As demonstrated in Figure 5, the estimation error significantly changes with the number of deformation modes. The increase in the estimation error seen by using more than 40 modes could also be explained by the prostate segmentation and registration error, which causes overfitting of the model.

In order to use the proposed framework for a nonlinear registration between ERC-MRI and any other modality such as CT images, a set of landmarks that are identifiable in both modalities are extracted and nonlinearly registered (using a point-based registration technique).

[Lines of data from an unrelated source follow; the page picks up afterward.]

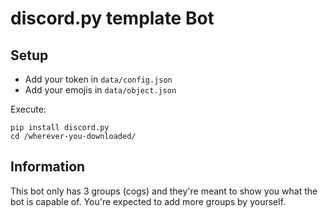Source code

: # discord.py template Bot 

Setup
-----

- Add your token in `data/config.json`
- Add your emojis in `data/object.json`

Execute:
```
pip install discord.py
cd /wherever-you-downloaded/
```

Information
-----------

This bot only has 3 groups (cogs) and they're meant to show you what the bot is capable of.
You're expected to add more groups by yourself.
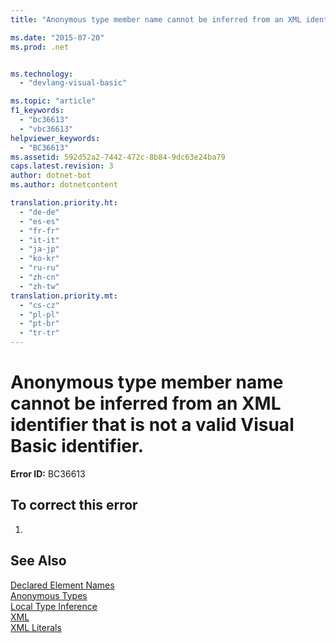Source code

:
 ```yaml
---
title: "Anonymous type member name cannot be inferred from an XML identifier that is not a valid Visual Basic identifier."

ms.date: "2015-07-20"
ms.prod: .net


ms.technology: 
  - "devlang-visual-basic"

ms.topic: "article"
f1_keywords: 
  - "bc36613"
  - "vbc36613"
helpviewer_keywords: 
  - "BC36613"
ms.assetid: 592d52a2-7442-472c-8b84-9dc63e24ba79
caps.latest.revision: 3
author: dotnet-bot
ms.author: dotnetcontent

translation.priority.ht: 
  - "de-de"
  - "es-es"
  - "fr-fr"
  - "it-it"
  - "ja-jp"
  - "ko-kr"
  - "ru-ru"
  - "zh-cn"
  - "zh-tw"
translation.priority.mt: 
  - "cs-cz"
  - "pl-pl"
  - "pt-br"
  - "tr-tr"
---
```

# Anonymous type member name cannot be inferred from an XML identifier that is not a valid Visual Basic identifier.
**Error ID:** BC36613  
  
## To correct this error  
  
1.  
  
## See Also  
 [Declared Element Names](../../visual-basic/programming-guide/language-features/declared-elements/declared-element-names.md)   
 [Anonymous Types](../../visual-basic/programming-guide/language-features/objects-and-classes/anonymous-types.md)   
 [Local Type Inference](../../visual-basic/programming-guide/language-features/variables/local-type-inference.md)   
 [XML](../../visual-basic/programming-guide/language-features/xml/index.md)   
 [XML Literals](../../visual-basic/language-reference/xml-literals/index.md)
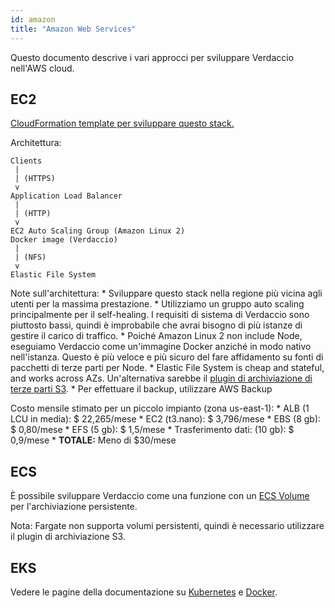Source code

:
```yaml
---
id: amazon
title: "Amazon Web Services"
---
```


Questo documento descrive i vari approcci per sviluppare Verdaccio nell'AWS cloud.

## EC2

[CloudFormation template per sviluppare questo stack.](https://github.com/verdaccio/verdaccio/blob/master/contrib/aws/cloudformation-ec2-efs.yaml)

Architettura:

    Clients
     |
     | (HTTPS)
     v
    Application Load Balancer
     |
     | (HTTP)
     v
    EC2 Auto Scaling Group (Amazon Linux 2)
    Docker image (Verdaccio)
     |
     | (NFS)
     v
    Elastic File System
    

Note sull'architettura: * Sviluppare questo stack nella regione più vicina agli utenti per la massima prestazione. * Utilizziamo un gruppo auto scaling principalmente per il self-healing. I requisiti di sistema di Verdaccio sono piuttosto bassi, quindi è improbabile che avrai bisogno di più istanze di gestire il carico di traffico. * Poiché Amazon Linux 2 non include Node, eseguiamo Verdaccio come un'immagine Docker anziché in modo nativo nell'istanza. Questo è più veloce e più sicuro del fare affidamento su fonti di pacchetti di terze parti per Node. * Elastic File System is cheap and stateful, and works across AZs. Un'alternativa sarebbe il [plugin di archiviazione di terze parti S3](https://github.com/remitly/verdaccio-s3-storage). * Per effettuare il backup, utilizzare AWS Backup

Costo mensile stimato per un piccolo impianto (zona us-east-1): * ALB (1 LCU in media): $ 22,265/mese * EC2 (t3.nano): $ 3,796/mese * EBS (8 gb): $ 0,80/mese * EFS (5 gb): $ 1,5/mese * Trasferimento dati: (10 gb): $ 0,9/mese * **TOTALE:** Meno di $30/mese

## ECS

È possibile sviluppare Verdaccio come una funzione con un [ECS Volume](https://docs.aws.amazon.com/AmazonECS/latest/developerguide/using_data_volumes.html) per l'archiviazione persistente.

Nota: Fargate non supporta volumi persistenti, quindi è necessario utilizzare il plugin di archiviazione S3.

## EKS

Vedere le pagine della documentazione su [Kubernetes](kubernetes) e [Docker](docker).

Such set of landmarks could be a few control points on the contour of the prostate, anatomical landmarks that are visible in both modalities or artificial fiducials such as radioactive seeds. A deformation field that matches the prostate at every point in both modalities is then realized by inserting the calculated deformation values at the selected landmarks into the PCA deformation model of the prostate and solving for the eigen coefficients of the deformation modes.